TASK INPUTS ->
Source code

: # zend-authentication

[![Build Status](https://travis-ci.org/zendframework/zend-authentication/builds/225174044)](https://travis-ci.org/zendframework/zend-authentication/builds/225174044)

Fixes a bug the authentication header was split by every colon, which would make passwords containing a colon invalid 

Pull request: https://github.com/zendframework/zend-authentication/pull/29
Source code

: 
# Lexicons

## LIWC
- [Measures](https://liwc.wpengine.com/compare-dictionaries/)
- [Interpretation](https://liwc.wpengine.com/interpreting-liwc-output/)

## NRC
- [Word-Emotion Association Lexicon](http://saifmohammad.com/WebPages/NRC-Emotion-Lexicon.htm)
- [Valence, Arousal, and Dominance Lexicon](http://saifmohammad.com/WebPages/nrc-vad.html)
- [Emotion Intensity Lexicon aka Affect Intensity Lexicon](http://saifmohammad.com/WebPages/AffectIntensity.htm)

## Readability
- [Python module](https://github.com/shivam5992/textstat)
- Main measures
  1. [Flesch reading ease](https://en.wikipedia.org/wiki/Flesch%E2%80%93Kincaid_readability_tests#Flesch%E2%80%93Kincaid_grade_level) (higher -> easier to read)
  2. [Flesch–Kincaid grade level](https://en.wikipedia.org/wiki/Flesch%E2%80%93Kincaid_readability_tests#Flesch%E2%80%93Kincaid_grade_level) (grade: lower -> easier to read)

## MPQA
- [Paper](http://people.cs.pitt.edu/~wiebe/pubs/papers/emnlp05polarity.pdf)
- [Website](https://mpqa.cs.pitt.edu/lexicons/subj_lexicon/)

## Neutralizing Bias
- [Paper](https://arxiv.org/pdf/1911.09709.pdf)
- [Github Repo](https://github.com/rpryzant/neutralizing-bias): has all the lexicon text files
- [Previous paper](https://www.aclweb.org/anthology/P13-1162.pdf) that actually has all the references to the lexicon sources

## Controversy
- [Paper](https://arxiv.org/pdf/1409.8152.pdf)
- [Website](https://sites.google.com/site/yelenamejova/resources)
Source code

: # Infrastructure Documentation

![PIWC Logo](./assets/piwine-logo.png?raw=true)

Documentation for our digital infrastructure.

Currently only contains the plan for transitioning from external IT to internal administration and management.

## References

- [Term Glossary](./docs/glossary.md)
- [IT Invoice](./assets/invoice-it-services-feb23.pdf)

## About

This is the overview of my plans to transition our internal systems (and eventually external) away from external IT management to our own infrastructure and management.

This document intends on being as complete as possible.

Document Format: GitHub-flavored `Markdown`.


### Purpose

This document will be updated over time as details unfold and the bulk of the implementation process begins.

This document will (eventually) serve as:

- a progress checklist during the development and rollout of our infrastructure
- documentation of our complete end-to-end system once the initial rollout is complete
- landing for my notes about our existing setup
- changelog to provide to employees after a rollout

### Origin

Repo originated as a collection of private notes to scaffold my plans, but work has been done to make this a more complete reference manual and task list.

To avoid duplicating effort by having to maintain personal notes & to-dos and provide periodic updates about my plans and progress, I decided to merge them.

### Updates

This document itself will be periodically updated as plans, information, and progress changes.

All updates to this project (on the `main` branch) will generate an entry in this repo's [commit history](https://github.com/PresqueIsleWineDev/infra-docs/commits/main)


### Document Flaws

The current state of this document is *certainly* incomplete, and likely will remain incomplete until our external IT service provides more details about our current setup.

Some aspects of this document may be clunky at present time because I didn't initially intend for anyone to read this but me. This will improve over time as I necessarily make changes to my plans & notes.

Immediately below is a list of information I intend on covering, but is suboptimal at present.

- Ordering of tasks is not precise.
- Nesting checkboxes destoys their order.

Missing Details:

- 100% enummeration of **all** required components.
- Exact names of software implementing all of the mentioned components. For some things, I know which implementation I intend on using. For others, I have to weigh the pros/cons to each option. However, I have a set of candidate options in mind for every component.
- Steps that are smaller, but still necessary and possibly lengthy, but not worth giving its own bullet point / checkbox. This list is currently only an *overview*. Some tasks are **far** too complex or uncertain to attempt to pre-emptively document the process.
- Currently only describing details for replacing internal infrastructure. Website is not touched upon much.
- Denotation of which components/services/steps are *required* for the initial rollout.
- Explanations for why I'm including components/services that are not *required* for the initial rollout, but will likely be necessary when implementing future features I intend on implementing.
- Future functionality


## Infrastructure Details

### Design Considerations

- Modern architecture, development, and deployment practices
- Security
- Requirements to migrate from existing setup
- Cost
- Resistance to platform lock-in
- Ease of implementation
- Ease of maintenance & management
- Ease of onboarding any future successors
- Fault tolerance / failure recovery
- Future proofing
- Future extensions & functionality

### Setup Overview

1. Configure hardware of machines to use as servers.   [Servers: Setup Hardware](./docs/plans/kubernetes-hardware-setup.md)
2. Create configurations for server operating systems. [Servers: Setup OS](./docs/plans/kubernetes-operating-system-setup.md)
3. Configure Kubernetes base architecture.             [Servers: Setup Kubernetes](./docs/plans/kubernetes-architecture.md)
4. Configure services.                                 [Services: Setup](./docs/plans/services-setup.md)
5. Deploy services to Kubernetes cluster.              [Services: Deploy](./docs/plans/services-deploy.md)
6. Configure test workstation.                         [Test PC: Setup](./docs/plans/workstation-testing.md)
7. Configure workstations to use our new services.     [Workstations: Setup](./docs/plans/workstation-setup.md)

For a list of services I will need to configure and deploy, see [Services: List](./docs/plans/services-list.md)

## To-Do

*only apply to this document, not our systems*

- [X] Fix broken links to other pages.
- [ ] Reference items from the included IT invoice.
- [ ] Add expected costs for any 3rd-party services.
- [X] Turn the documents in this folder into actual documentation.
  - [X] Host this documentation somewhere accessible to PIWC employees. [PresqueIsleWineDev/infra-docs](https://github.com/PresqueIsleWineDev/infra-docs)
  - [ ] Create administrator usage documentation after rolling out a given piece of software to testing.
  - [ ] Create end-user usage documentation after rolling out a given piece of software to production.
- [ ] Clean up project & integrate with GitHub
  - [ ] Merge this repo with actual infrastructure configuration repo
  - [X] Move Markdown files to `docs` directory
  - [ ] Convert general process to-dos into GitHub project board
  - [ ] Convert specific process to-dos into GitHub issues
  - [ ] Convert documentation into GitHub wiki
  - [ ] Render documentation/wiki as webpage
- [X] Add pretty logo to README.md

WORK TASK -> Taking the records above, retype every line from the one with "- Denotation of" down to the one with "- Ease of implementation", exactly and with nothing else.

WRITTEN RESPONSE ->
- Denotation of which components/services/steps are *required* for the initial rollout.
- Explanations for why I'm including components/services that are not *required* for the initial rollout, but will likely be necessary when implementing future features I intend on implementing.
- Future functionality


## Infrastructure Details

### Design Considerations

- Modern architecture, development, and deployment practices
- Security
- Requirements to migrate from existing setup
- Cost
- Resistance to platform lock-in
- Ease of implementation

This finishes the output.